Part II: Personal Notes & Resources
The following are my notes for each of the CTI Summit talks; some of the titles of the talks are hyperlinked to the slides the speakers made available. Where some of my original notes were the digital equivalent of chicken-scratch, I’ve edited and revised them for (hopefully) easier reading. I did not attend the Lunch and Learn events, nor did I take notes on the Last CTI Vendor Standing panel (which was actually too-the-death vendor octagon match). If you were a speaker and I appear to have misinterpreted something you said, just let me know!
The Levels of Threat Intelligence, Mike Cloppert, CIRT Chief Research Analyst, Lockheed Martin & Summit Co-Chair
#CTISummit is now underway, @mikecloppert kicking us off pic.twitter.com/gc37RYbBoV
— Rick Holland (@rickhholland) February 3, 2016
Take for instance Von Clausewitz’s theory on war: it has survived centuries and continues to shape our thoughts. Clausewitz introduced the tactical and strategic concepts of war. (And he alluded to the application of strategy as operations.) That old Prussian guy’s concepts are still relevant to us!
These three levels—tactics, operations, and strategy—are reflected in JP 2-0 and are roughly equivalent to data, information, an intelligence.
The three levels provide a model for threat intelligence.
Admittedly, models are imperfect. “Every model is wrong, some are useful.”
So, at the tactical level you have indicators, detection signatures, mitigations, IR, and products that compare the Kill Chains of adversaries.
The operational level involves your investment priorities, capability development, your collection and access to data, and products that analyze adversary campaigns.
The strategic level should be geared towards the C-Suite. This level requires nation-state threat assessment products and analyses that help to answer questions such as, “how will our threat landscape change given new business strategy?” and “what business environments will create opportunities for adversaries?”
An End User’s Perspective on the Threat Intelligence Industry (Hint: We Have Work to Do), Rohan Amin, Ph.D., Global Chief Information Security Officer, JPMorgan Chase & Co.
With four major lines of business (consumer/retail banking, investment banking and asset management, credit card services) the scope and scale of JPMC’s business operation is massive. They process trillions of dollars a year and run on a $500M security budget (!!!).
JPMC internally develop an operational risk framework that incorporates threat intelligence. The framework follows four steps:
Identify the threats. This is where intelligence comes in.
Enumerate the controls that are in place and map controls to the identified threats.
Evaluate the effectiveness of controls in detecting, deterring, preventing the threats.
Analyze how corporate risk can be reduced.
JPMC also adapted the Kill Chain to cybercriminal acts against retail banking assets and customers. This, JPMC calls the Fraud Kill Chain: Recon > Deliver > Exploitation > Positioning > Abuse > Monetization.
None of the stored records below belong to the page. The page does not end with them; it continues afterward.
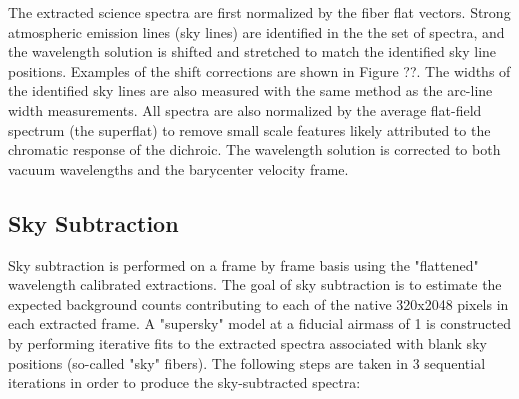 \documentclass[12pt,preprint]{aastex}
\begin{document}
The extracted science spectra are first normalized by the fiber flat vectors.
Strong atmospheric emission lines (sky lines) are identified in the the 
set of spectra, and the wavelength solution is shifted and stretched 
to match the identified sky line positions.  
Examples of the shift corrections are shown in Figure ??.  
The widths of the identified sky lines are also measured with the same method
as the arc-line width measurements.  All spectra are also normalized by
the average flat-field spectrum (the superflat) to remove small scale
features likely attributed to the chromatic response of the dichroic.
The wavelength solution is corrected to both vacuum wavelengths and the
barycenter velocity frame.

\subsection{Sky Subtraction}

Sky subtraction is performed on a frame by frame basis using the 
"flattened" wavelength calibrated extractions.  The goal of sky subtraction
is to estimate the expected background counts contributing to each of 
the native 320x2048 pixels in each extracted frame.  A "supersky" model 
at a fiducial airmass of 1 is constructed by performing iterative fits to
the extracted spectra associated with blank sky positions (so-called
"sky" fibers).   The following steps are taken in 3 sequential iterations
in order to produce the sky-subtracted spectra:
\end{document}
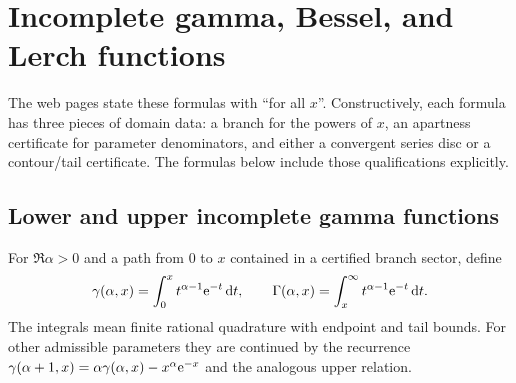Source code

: \section{Incomplete gamma, Bessel, and Lerch functions}\label{sec:higher-cases}

The web pages state these formulas with ``for all $x$''.  Constructively, each
formula has three pieces of domain data: a branch for the powers of $x$, an
apartness certificate for parameter denominators, and either a convergent
series disc or a contour/tail certificate.  The formulas below include those
qualifications explicitly.

\subsection{Lower and upper incomplete gamma functions}

For $\Re\alpha>0$ and a path from $0$ to $x$ contained in a certified branch
sector, define
\[
 \gamma(\alpha,x)=\int_0^x t^{\alpha-1}\mathrm e^{-t}\,\mathrm d t,
 \qquad
 \Gamma(\alpha,x)=\int_x^\infty t^{\alpha-1}\mathrm e^{-t}\,\mathrm d t.
\]
The integrals mean finite rational quadrature with endpoint and tail bounds.
For other admissible parameters they are continued by the recurrence
$\gamma(\alpha+1,x)=\alpha\gamma(\alpha,x)-x^\alpha\mathrm e^{-x}$ and the analogous
upper relation.

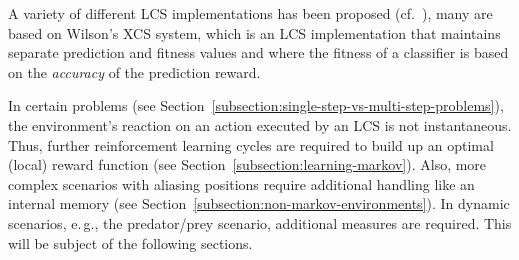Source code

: A variety of different LCS implementations has been proposed (cf.~\cite{Kov02a}), many are based on Wilson's XCS \cite{Wil95} system, which is an LCS implementation that maintains separate prediction and fitness values and where the fitness of a classifier is based on the \emph{accuracy} of the prediction reward.  




In certain problems (see Section~\ref{subsection:single-step-vs-multi-step-problems}), the environment's reaction on an action executed by an LCS is not instantaneous. Thus, further reinforcement learning cycles are required to build up an optimal (local) reward function (see Section~\ref{subsection:learning-markov}). Also, more complex scenarios with aliasing positions require additional handling like an internal memory (see Section~\ref{subsection:non-markov-environments}). In dynamic scenarios, e.\,g., the predator/prey scenario, additional measures are required. This will be subject of the following sections.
When it comes to CTI vendors, Amin wants vendors to “go where we cannot.” From here, he outlined what he believes to be shortcomings of threat intelligence:
Materially, Amin doesn’t see “a whole lot” coming from external threat intelligence vendors.
He says that indicators are not intelligence.
Summaries of daily open source and news reports aren’t intelligence: “Tell me something I don’t know,” says Amin.
"Who here receives a daily email summary of the news?" Everyone sadly raises their hand. #CTISummit pic.twitter.com/YIsVURtjB4
— Jez (@0daypizza) February 3, 2016
He wants vendors to understand specific industries. This is more important than generic threat and vulnerability data.
Requirements are important. He thinks many vendors don’t onboard requirements. Requirements are necessary to drive a formalized collection process.
APT is not everything. Company’s, especially banks, face a broader range of threats than just APT. “We are suffering from APT-itis.”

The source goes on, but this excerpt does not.